The Omen (2006)
April 13, 2024 3:29 PM - Subscribe

[TRAILER] A new age of evil threatens to arise when an American diplomat (Liev Schreiber) and his wife (Julia Stiles) learn that the child (Seamus Davey-Fitzpatrick) they adopted may be the son of Satan. Mystical signs point to the Antichrist's coming battle for dominion over heaven and Earth.

Also start ng Mia Farrow, David Thewlis, Pete Postlethwaite, Michael Gambon, Amy Huck.

Directed by John Moore. Written by David Seltzer*. Produced by Glen Williamson, John Moore for 20th Century Fox. Cinematography by Jonathan Sela. Edited by Dan Zimmerman. Music by Marco Beltrami. also known as The Omen 666.

*Dan McDermott was hired to write the film and produced the working draft. Chap Taylor also worked.on the script. In the end, the WGA deemed the script not sufficiently different enough from the original film to grant either any credit. David Seltzer, who wrote the 1976 screenplay was granted sole credit, despite not being involved in the production.

26% fresh on Rotten Tomatoes.

Currently streaming in the US on Hulu. JustWatch.
posted by DirtyOldTown (4 comments total) 1 user marked this as a favorite
 
For those curious how this sits on the Thewlis-O-Meter, this is towards the squirrelly but hot end of the meter, rather than the crufty older gentleman end.
posted by DirtyOldTown at 3:32 PM on April 13 [7 favorites]

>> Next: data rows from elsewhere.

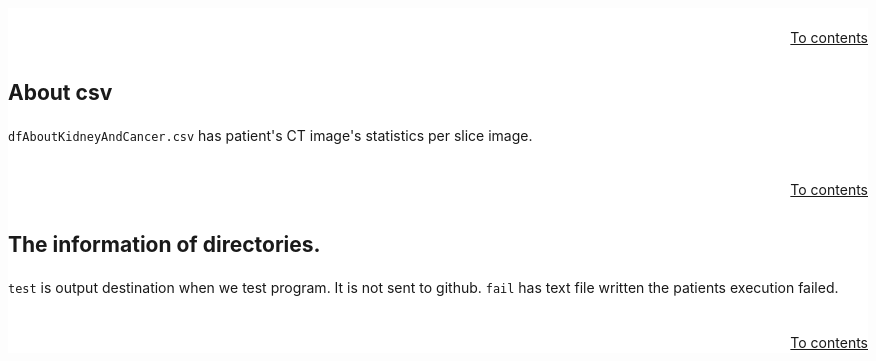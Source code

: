 <br>
<div style="text-align: right;"><a href="#contents">To contents</a></div>


<a name="csv"></a>
## About csv
`dfAboutKidneyAndCancer.csv` has patient's CT image's statistics per slice image.

<br>
<div style="text-align: right;"><a href="#contents">To contents</a></div>


<a name="directory"></a>
## The information of directories.
`test` is output destination when we test program. It is not sent to github.
`fail` has text file written the patients execution failed.  

<br>
<div style="text-align: right;"><a href="#contents">To contents</a></div>



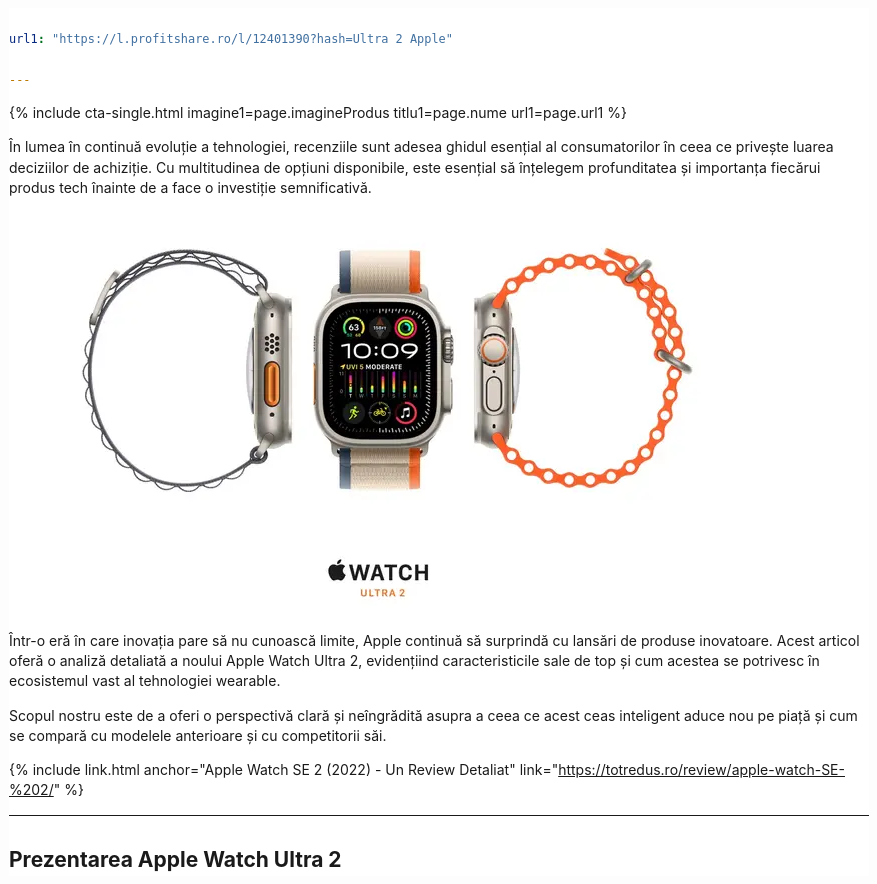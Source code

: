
 ```yaml

url1: "https://l.profitshare.ro/l/12401390?hash=Ultra 2 Apple"

---
```

{% include cta-single.html 
imagine1=page.imagineProdus 
titlu1=page.nume 
url1=page.url1 %}

<span class="drop-caps">Î</span>n lumea în continuă evoluție a tehnologiei, recenziile sunt adesea ghidul esențial al consumatorilor în ceea ce privește luarea deciziilor de achiziție. Cu multitudinea de opțiuni disponibile, este esențial să înțelegem profunditatea și importanța fiecărui produs tech înainte de a face o investiție semnificativă.

<img src="/assets/images/reviews/ultra2/ultra-2.webp" width="740" height="399" loading="lazy" alt="{{ page.keyword }} ultra 2">

Într-o eră în care inovația pare să nu cunoască limite, Apple continuă să surprindă cu lansări de produse inovatoare. Acest articol oferă o analiză detaliată a noului Apple Watch Ultra 2, evidențiind caracteristicile sale de top și cum acestea se potrivesc în ecosistemul vast al tehnologiei wearable. 

Scopul nostru este de a oferi o perspectivă clară și neîngrădită asupra a ceea ce acest ceas inteligent aduce nou pe piață și cum se compară cu modelele anterioare și cu competitorii săi.

{% include link.html 
anchor="Apple Watch SE 2 (2022) - Un Review Detaliat" 
link="https://totredus.ro/review/apple-watch-SE-%202/" 
%}

---
## Prezentarea Apple Watch Ultra 2
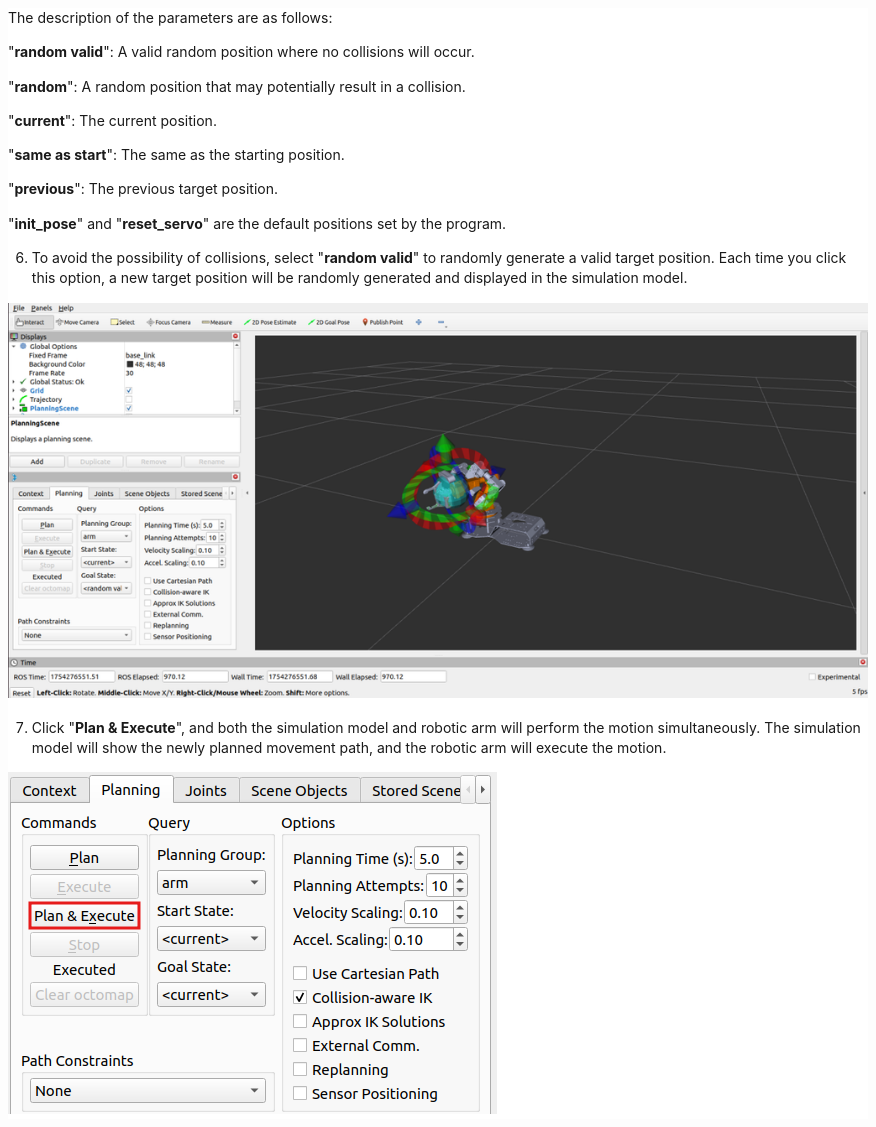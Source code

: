 The description of the parameters are as follows:

"**random valid**": A valid random position where no collisions will occur.

"**random**": A random position that may potentially result in a collision.

"**current**": The current position.

"**same as start**": The same as the starting position.

"**previous**": The previous target position.

"**init_pose**" and "**reset_servo**" are the default positions set by the program.

6)  To avoid the possibility of collisions, select "**random valid**" to randomly generate a valid target position. Each time you click this option, a new target position will be randomly generated and displayed in the simulation model.

<img class="common_img" src="../_static/media/chapter_8/section_4/media/image44.png"  />

7)  Click "**Plan & Execute**", and both the simulation model and robotic arm will perform the motion simultaneously. The simulation model will show the newly planned movement path, and the robotic arm will execute the motion.

<img class="common_img" src="../_static/media/chapter_8/section_4/media/image39.png"  />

Thank you for your insight on the Thewlis-O-Meter!
posted by miss-lapin at 4:07 PM on April 13 [1 favorite]


It's critical.
posted by DirtyOldTown at 4:15 PM on April 13 [2 favorites]


I watched this yesterday and this might be the remakiest remake that ever remade. I can see why the WGA gave Seltzer sole credit. It's very nearly the same film. Like, if the original had been halted a week from the start date, this is the movie that might have been made 30 years later if the original script was pulled from a drawer, a later writer had two weeks to do a polish to bring it up to date, and the movie was production designed and cast based on the original 1970's notes.

The problem is one of diminishing returns from the same thing done over again. Moore seems to understand that the scary kid stuff has been ripped off an infinite amount of times, but all of the ramping up he does--while up to current standards and done well enough--isn't enough to recapture the effect of running that stuff through for the first time. It plays as C+ jump scares at best. Schreiber is a solid sub for Peck and Thewlis has shockingly similar energy to young David Warner (I once saw a Tweet describing the prematurely aged early thirtysomethings of 1970s cinema as "ashtrays who look like they can fuck" and Thewlis is right there with Warner on that). The kid is creepy. Julia Styles is fine. But there's little in this that is new.

The bit where the first ambassador dies a horrible death seems pretty well lifted from various scenes in part II. The scenes where Julia Styles' character hallucinates as part of her growing dread of her child are little more than additional color. Robert's erratic drive to the church is amplified into more of a car chase, which is corny as hell, even so, otherwise, same ending, too.

Even though everyone involved acquits themselves well enough, it all feels like leftovers. Probably the most egregious rerun of a remake since the infamous Gus Van Sant version of Psycho.

The only bit that is a clear upgrade is the FX on the photojournalist's death. Thewlis gets wiped the fuck out in an absolutely macabre Rube Goldbergian way, nearly to the level of the better kills from the Final Destination series.